Les élus de la chambre haute ont emboîté le pas à leurs collègues de l’Assemblée nationale en adoptant, le 11 octobre, par 307 voix contre 32, le projet de loi permettant la ratification du traité sur la stabilité, la coordination et la gouvernance budgétaire (TSCG). [Voir les résultats détaillés du vote.]

Débats liminaires

Un feu vert qui a nécessité l’alliance du PS et de l’UMP, car la gauche n’a pas la majorité sans les voix des communistes, farouchement opposés au traité. Le PS ne pouvait pas non plus s’assurer du soutien des écologistes, qui ont voté en ordre dispersé. Le groupe, qui voulait dans un premier temps s’abstenir, compte finalement autant de nonistes que d’abstentionnistes. Seuls 2 sénateurs verts (Leila Aïchi et André Gattolin) ont voté pour. Au PS, les sénateurs dissidents (Jean-Pierre Godefroy, Marie-Noëlle Lienemann et Daniel Percheron) sont 5 fois moins nombreux qu’à l’Assemblée nationale, avec 3 et 17 nonistes respectivement.

Les débats liminaires au vote ont reflété le clivage et les malentendus persistants dans les rangs de la gauche. Lorsque le ministre des Affaires européennes Bernard Cazeneuve se lance dans un plaidoyer « keynésien » du texte, dont il réfute les effets récessifs, le sénateur écologiste Jean-Vincent Placé renverse totalement son argumentaire  : « Si je salue les avancées du sommet de Bruxelles, la nature du traité, qui n’a pas été renégocié, n’a pas changé : c’est toujours la philosophie ultralibérale. »

Marges d’appréciation

« La Gouvernement ne défend pas le texte, il le contextualise, a dénoncé Jean-Pierre Chevènement, du groupe radical. Il défend ce qu’il y a autour, ce qui viendra après… Les 120 milliards ? Une injection de crédits de 1 % du PIB européen sur trois ans dans les 27 pays de l’Union ne va pas compenser des ponctions de plusieurs points. Un cheval, une alouette ! Le traité n’est pas seulement disciplinaire, il est correctionnel : il y aura des mécanismes de correction automatique », prévient-il.

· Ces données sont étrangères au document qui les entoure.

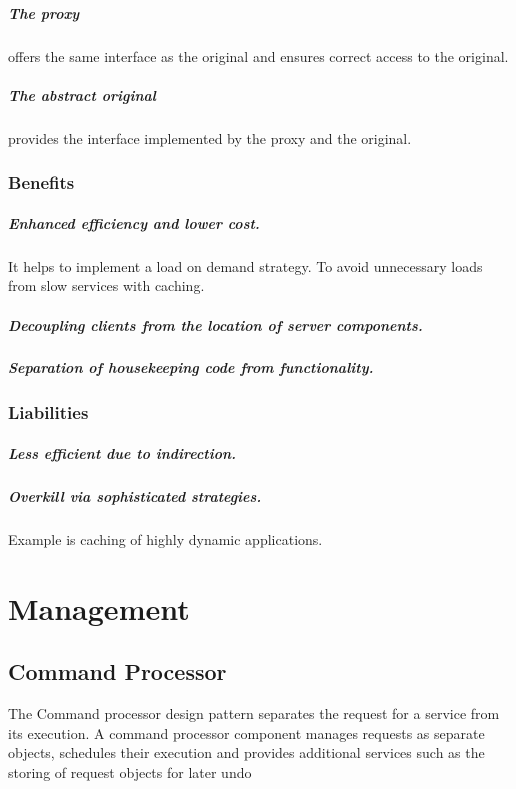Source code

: \documentclass[a4paper,11pt,twocolumn]{report}
\begin{document}
    \paragraph{The proxy} offers the same interface as the original and ensures
    correct access to the original. 
    \paragraph{The abstract original} provides the interface implemented by the
    proxy and the original.
    \subsection{Benefits}
    \paragraph{Enhanced efficiency and lower cost.} It helps to implement a
    load on demand strategy. To avoid unnecessary loads from slow services with
    caching.
    \paragraph{Decoupling clients from the location of server components.}
    \paragraph{Separation of housekeeping code from functionality.}
    \subsection{Liabilities}
    \paragraph{Less efficient due to indirection.}
    \paragraph{Overkill via sophisticated strategies.} Example is caching of
    highly dynamic applications.
    
    
    \chapter{Management}

    \section{Command Processor}
    The Command processor design pattern separates the request for a service
    from its execution. A command processor component manages requests as
    separate objects, schedules their execution and provides additional
    services such as the storing of request objects for later undo
\end{document}
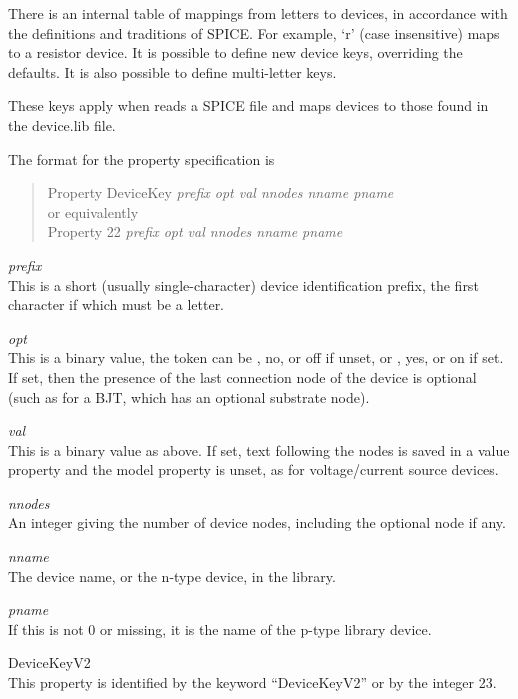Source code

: \begin{description}
There is an internal table of mappings from letters to devices, in
accordance with the definitions and traditions of SPICE.  For example,
`{\vt r}' (case insensitive) maps to a resistor device.  It is
possible to define new device keys, overriding the defaults.  It is
also possible to define multi-letter keys.

These keys apply when {\Xic} reads a SPICE file and maps devices to
those found in the {\vt device.lib} file.

The format for the property specification is
\begin{quote}
{\vt Property DeviceKey} {\it prefix opt val nnodes nname pname}\\
or equivalently\\
{\vt Property 22} {\it prefix opt val nnodes nname pname}
\end{quote}

\begin{description}
\item{\it prefix}\\
This is a short (usually single-character) device identification prefix,
the first character if which must be a letter.
\item{\it opt}\\
This is a binary value, the token can be {}, {\vt no}, or {\vt
off} if unset, or {}, {\vt yes}, or {\vt on} if set.  If set,
then the presence of the last connection node of the device is
optional (such as for a BJT, which has an optional substrate node).
\item{\it val}\\
This is a binary value as above.  If set, text following the nodes is
saved in a {\cb value} property and the {\cb model} property is unset,
as for voltage/current source devices.
\item{\it nnodes}\\
An integer giving the number of device nodes, including the optional
node if any.
\item{\it nname}\\
The device name, or the n-type device, in the library.
\item{\it pname}\\
If this is not 0 or missing, it is the name of the p-type library
device.
\end{description}

\item{\vt DeviceKeyV2}\\
This property is identified by the keyword ``{\vt DeviceKeyV2}'' or by
the integer 23.


\end{description}
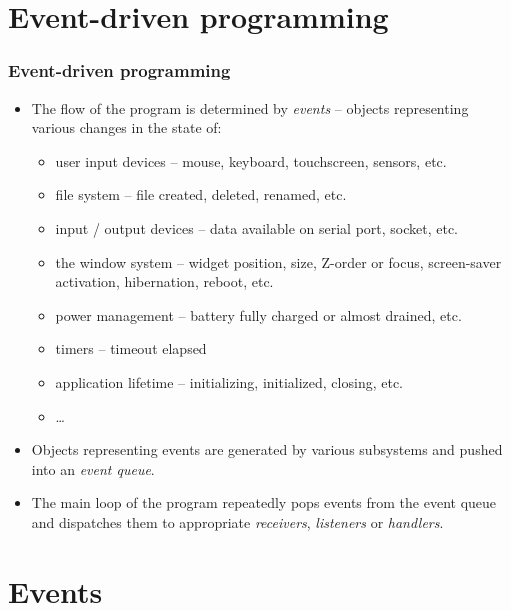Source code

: \section{Event-driven programming}

\begin{frame}
  \frametitle{Event-driven programming}
  \footnotesize
  \begin{itemize}
    \item The flow of the program is determined by {\em events} -- objects
     representing various changes in the state of:
     \begin{itemize}
       \item user input devices -- mouse, keyboard, touchscreen, sensors, etc.
       \item file system -- file created, deleted, renamed, etc.
       \item input / output devices -- data available on serial port, socket, etc.
       \item the window system -- widget position, size, Z-order or focus,
         screen-saver activation, hibernation, reboot, etc.
       \item power management -- battery fully charged or almost drained, etc.
       \item timers -- timeout elapsed
       \item application lifetime -- initializing, initialized, closing, etc.
       \item \ldots
     \end{itemize}
    \item Objects representing events are generated by various subsystems and
      pushed into an {\em event queue}.
    \item The main loop of the program repeatedly pops events from the event queue
      and dispatches them to appropriate {\em receivers}, {\em listeners} or
      {\em handlers}.
  \end{itemize}
\end{frame}

\section{Events}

Le texte somme les États de ramener leur déficit structurel annuel à 0,5% du PIB, un objectif à réaliser sur un cycle de 3 ans. Selon les dernières estimations de Bercy, celui de la France s’établirait à 4,8 % du PIB fin 2011. En cas de non respect, des sanctions financières sont infligées à l’État incriminé, sauf si la majorité des États en décident autrement. Ce qui rend le processus quasiment automatique.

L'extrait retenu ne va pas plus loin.